Quote the data below in full, please, without altering anything.

[Stored data entries]
>>>>>

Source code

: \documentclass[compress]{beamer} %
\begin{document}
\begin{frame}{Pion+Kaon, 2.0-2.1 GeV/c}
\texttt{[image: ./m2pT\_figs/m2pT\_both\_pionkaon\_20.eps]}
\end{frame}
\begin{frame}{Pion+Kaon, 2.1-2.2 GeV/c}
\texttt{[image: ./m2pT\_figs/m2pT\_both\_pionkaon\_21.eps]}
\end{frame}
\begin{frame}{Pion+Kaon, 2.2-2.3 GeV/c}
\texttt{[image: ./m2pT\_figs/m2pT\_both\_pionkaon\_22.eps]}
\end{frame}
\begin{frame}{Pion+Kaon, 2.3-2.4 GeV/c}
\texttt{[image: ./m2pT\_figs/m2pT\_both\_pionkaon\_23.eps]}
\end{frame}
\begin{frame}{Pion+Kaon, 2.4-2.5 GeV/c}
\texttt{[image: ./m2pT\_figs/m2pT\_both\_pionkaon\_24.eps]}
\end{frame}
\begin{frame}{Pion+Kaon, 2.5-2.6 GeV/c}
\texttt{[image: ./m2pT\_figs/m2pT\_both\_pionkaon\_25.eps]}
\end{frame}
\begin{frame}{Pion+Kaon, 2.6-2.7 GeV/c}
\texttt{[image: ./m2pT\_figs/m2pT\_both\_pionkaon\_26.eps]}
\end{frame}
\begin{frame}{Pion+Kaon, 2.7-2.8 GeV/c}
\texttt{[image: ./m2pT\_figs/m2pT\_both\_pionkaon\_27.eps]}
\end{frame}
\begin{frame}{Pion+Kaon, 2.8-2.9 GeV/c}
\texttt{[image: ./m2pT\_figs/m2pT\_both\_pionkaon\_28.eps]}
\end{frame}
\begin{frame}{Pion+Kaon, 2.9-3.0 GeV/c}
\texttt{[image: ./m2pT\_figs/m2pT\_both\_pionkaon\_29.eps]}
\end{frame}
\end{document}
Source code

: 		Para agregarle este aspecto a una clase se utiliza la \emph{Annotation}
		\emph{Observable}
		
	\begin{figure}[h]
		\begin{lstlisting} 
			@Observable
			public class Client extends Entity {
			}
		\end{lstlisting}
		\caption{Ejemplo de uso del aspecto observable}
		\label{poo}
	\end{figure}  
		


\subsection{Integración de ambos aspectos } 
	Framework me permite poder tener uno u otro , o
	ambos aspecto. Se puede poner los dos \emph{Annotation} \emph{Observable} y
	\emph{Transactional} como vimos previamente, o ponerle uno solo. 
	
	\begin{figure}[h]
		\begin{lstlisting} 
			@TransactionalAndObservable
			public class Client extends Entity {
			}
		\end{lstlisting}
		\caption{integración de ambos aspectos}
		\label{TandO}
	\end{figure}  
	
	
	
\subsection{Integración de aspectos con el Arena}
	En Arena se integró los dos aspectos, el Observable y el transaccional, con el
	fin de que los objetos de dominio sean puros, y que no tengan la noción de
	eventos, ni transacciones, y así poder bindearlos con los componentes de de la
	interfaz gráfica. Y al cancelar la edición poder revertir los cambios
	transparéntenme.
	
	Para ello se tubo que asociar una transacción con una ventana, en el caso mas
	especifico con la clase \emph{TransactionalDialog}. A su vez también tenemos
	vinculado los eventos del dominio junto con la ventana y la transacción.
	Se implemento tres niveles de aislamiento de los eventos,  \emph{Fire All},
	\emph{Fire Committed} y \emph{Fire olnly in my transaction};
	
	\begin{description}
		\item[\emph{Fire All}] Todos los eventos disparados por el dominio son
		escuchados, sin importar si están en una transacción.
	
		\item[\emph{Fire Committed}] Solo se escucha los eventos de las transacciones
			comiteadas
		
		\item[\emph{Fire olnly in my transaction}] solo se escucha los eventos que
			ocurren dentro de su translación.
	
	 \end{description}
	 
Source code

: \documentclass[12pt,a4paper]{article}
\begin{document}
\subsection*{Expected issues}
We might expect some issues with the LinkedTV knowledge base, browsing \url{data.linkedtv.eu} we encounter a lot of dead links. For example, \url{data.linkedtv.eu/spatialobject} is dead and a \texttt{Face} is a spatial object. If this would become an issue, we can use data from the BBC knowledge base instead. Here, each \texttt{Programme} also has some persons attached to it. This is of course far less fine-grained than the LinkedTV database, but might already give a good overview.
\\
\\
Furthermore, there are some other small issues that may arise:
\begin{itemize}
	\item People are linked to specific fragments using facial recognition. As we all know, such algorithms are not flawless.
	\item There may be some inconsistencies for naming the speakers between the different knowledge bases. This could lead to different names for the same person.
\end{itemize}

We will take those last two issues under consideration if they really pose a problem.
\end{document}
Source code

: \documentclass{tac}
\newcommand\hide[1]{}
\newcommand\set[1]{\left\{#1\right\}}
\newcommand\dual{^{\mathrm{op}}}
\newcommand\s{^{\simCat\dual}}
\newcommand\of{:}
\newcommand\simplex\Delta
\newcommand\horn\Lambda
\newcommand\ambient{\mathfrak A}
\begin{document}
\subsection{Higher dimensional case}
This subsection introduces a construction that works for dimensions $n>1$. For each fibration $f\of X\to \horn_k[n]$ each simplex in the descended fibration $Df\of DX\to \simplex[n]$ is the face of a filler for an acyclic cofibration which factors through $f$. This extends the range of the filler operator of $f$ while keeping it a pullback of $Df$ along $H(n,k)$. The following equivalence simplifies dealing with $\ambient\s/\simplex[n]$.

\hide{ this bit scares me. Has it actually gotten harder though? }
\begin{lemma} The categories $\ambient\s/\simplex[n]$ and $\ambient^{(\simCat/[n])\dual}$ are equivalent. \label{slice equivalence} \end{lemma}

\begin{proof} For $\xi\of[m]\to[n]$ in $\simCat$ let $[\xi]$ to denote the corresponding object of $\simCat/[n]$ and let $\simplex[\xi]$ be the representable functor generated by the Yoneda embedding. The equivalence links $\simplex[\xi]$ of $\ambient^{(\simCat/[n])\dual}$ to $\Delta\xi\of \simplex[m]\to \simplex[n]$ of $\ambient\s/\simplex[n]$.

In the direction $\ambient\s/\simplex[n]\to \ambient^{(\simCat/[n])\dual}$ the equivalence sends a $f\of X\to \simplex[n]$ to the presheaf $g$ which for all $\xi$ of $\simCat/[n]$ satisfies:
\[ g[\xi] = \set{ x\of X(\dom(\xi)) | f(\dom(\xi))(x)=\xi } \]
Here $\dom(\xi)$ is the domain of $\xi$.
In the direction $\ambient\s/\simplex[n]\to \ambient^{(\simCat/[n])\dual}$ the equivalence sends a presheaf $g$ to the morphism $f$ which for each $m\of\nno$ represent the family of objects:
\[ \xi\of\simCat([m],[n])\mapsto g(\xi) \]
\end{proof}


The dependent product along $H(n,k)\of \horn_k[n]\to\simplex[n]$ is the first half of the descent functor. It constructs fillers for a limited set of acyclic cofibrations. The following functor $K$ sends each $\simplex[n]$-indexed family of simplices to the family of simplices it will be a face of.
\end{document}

<<<<<

* Written reply:
Source code

: \documentclass[compress]{beamer} %
\begin{document}
\begin{frame}{Pion+Kaon, 2.0-2.1 GeV/c}
\texttt{[image: ./m2pT\_figs/m2pT\_both\_pionkaon\_20.eps]}
\end{frame}
\begin{frame}{Pion+Kaon, 2.1-2.2 GeV/c}
\texttt{[image: ./m2pT\_figs/m2pT\_both\_pionkaon\_21.eps]}
\end{frame}
\begin{frame}{Pion+Kaon, 2.2-2.3 GeV/c}
\texttt{[image: ./m2pT\_figs/m2pT\_both\_pionkaon\_22.eps]}
\end{frame}
\begin{frame}{Pion+Kaon, 2.3-2.4 GeV/c}
\texttt{[image: ./m2pT\_figs/m2pT\_both\_pionkaon\_23.eps]}
\end{frame}
\begin{frame}{Pion+Kaon, 2.4-2.5 GeV/c}
\texttt{[image: ./m2pT\_figs/m2pT\_both\_pionkaon\_24.eps]}
\end{frame}
\begin{frame}{Pion+Kaon, 2.5-2.6 GeV/c}
\texttt{[image: ./m2pT\_figs/m2pT\_both\_pionkaon\_25.eps]}
\end{frame}
\begin{frame}{Pion+Kaon, 2.6-2.7 GeV/c}
\texttt{[image: ./m2pT\_figs/m2pT\_both\_pionkaon\_26.eps]}
\end{frame}
\begin{frame}{Pion+Kaon, 2.7-2.8 GeV/c}
\texttt{[image: ./m2pT\_figs/m2pT\_both\_pionkaon\_27.eps]}
\end{frame}
\begin{frame}{Pion+Kaon, 2.8-2.9 GeV/c}
\texttt{[image: ./m2pT\_figs/m2pT\_both\_pionkaon\_28.eps]}
\end{frame}
\begin{frame}{Pion+Kaon, 2.9-3.0 GeV/c}
\texttt{[image: ./m2pT\_figs/m2pT\_both\_pionkaon\_29.eps]}
\end{frame}
\end{document}
Source code

: 		Para agregarle este aspecto a una clase se utiliza la \emph{Annotation}
		\emph{Observable}
		
	\begin{figure}[h]
		\begin{lstlisting} 
			@Observable
			public class Client extends Entity {
			}
		\end{lstlisting}
		\caption{Ejemplo de uso del aspecto observable}
		\label{poo}
	\end{figure}  
		


\subsection{Integración de ambos aspectos } 
	Framework me permite poder tener uno u otro , o
	ambos aspecto. Se puede poner los dos \emph{Annotation} \emph{Observable} y
	\emph{Transactional} como vimos previamente, o ponerle uno solo. 
	
	\begin{figure}[h]
		\begin{lstlisting} 
			@TransactionalAndObservable
			public class Client extends Entity {
			}
		\end{lstlisting}
		\caption{integración de ambos aspectos}
		\label{TandO}
	\end{figure}  
	
	
	
\subsection{Integración de aspectos con el Arena}
	En Arena se integró los dos aspectos, el Observable y el transaccional, con el
	fin de que los objetos de dominio sean puros, y que no tengan la noción de
	eventos, ni transacciones, y así poder bindearlos con los componentes de de la
	interfaz gráfica. Y al cancelar la edición poder revertir los cambios
	transparéntenme.
	
	Para ello se tubo que asociar una transacción con una ventana, en el caso mas
	especifico con la clase \emph{TransactionalDialog}. A su vez también tenemos
	vinculado los eventos del dominio junto con la ventana y la transacción.
	Se implemento tres niveles de aislamiento de los eventos,  \emph{Fire All},
	\emph{Fire Committed} y \emph{Fire olnly in my transaction};
	
	\begin{description}
		\item[\emph{Fire All}] Todos los eventos disparados por el dominio son
		escuchados, sin importar si están en una transacción.
	
		\item[\emph{Fire Committed}] Solo se escucha los eventos de las transacciones
			comiteadas
		
		\item[\emph{Fire olnly in my transaction}] solo se escucha los eventos que
			ocurren dentro de su translación.
	
	 \end{description}
	 
Source code

: \documentclass[12pt,a4paper]{article}
\begin{document}
\subsection*{Expected issues}
We might expect some issues with the LinkedTV knowledge base, browsing \url{data.linkedtv.eu} we encounter a lot of dead links. For example, \url{data.linkedtv.eu/spatialobject} is dead and a \texttt{Face} is a spatial object. If this would become an issue, we can use data from the BBC knowledge base instead. Here, each \texttt{Programme} also has some persons attached to it. This is of course far less fine-grained than the LinkedTV database, but might already give a good overview.
\\
\\
Furthermore, there are some other small issues that may arise:
\begin{itemize}
	\item People are linked to specific fragments using facial recognition. As we all know, such algorithms are not flawless.
	\item There may be some inconsistencies for naming the speakers between the different knowledge bases. This could lead to different names for the same person.
\end{itemize}

We will take those last two issues under consideration if they really pose a problem.
\end{document}
Source code

: \documentclass{tac}
\newcommand\hide[1]{}
\newcommand\set[1]{\left\{#1\right\}}
\newcommand\dual{^{\mathrm{op}}}
\newcommand\s{^{\simCat\dual}}
\newcommand\of{:}
\newcommand\simplex\Delta
\newcommand\horn\Lambda
\newcommand\ambient{\mathfrak A}
\begin{document}
\subsection{Higher dimensional case}
This subsection introduces a construction that works for dimensions $n>1$. For each fibration $f\of X\to \horn_k[n]$ each simplex in the descended fibration $Df\of DX\to \simplex[n]$ is the face of a filler for an acyclic cofibration which factors through $f$. This extends the range of the filler operator of $f$ while keeping it a pullback of $Df$ along $H(n,k)$. The following equivalence simplifies dealing with $\ambient\s/\simplex[n]$.

\hide{ this bit scares me. Has it actually gotten harder though? }
\begin{lemma} The categories $\ambient\s/\simplex[n]$ and $\ambient^{(\simCat/[n])\dual}$ are equivalent. \label{slice equivalence} \end{lemma}

\begin{proof} For $\xi\of[m]\to[n]$ in $\simCat$ let $[\xi]$ to denote the corresponding object of $\simCat/[n]$ and let $\simplex[\xi]$ be the representable functor generated by the Yoneda embedding. The equivalence links $\simplex[\xi]$ of $\ambient^{(\simCat/[n])\dual}$ to $\Delta\xi\of \simplex[m]\to \simplex[n]$ of $\ambient\s/\simplex[n]$.

In the direction $\ambient\s/\simplex[n]\to \ambient^{(\simCat/[n])\dual}$ the equivalence sends a $f\of X\to \simplex[n]$ to the presheaf $g$ which for all $\xi$ of $\simCat/[n]$ satisfies:
\[ g[\xi] = \set{ x\of X(\dom(\xi)) | f(\dom(\xi))(x)=\xi } \]
Here $\dom(\xi)$ is the domain of $\xi$.
In the direction $\ambient\s/\simplex[n]\to \ambient^{(\simCat/[n])\dual}$ the equivalence sends a presheaf $g$ to the morphism $f$ which for each $m\of\nno$ represent the family of objects:
\[ \xi\of\simCat([m],[n])\mapsto g(\xi) \]
\end{proof}


The dependent product along $H(n,k)\of \horn_k[n]\to\simplex[n]$ is the first half of the descent functor. It constructs fillers for a limited set of acyclic cofibrations. The following functor $K$ sends each $\simplex[n]$-indexed family of simplices to the family of simplices it will be a face of.
\end{document}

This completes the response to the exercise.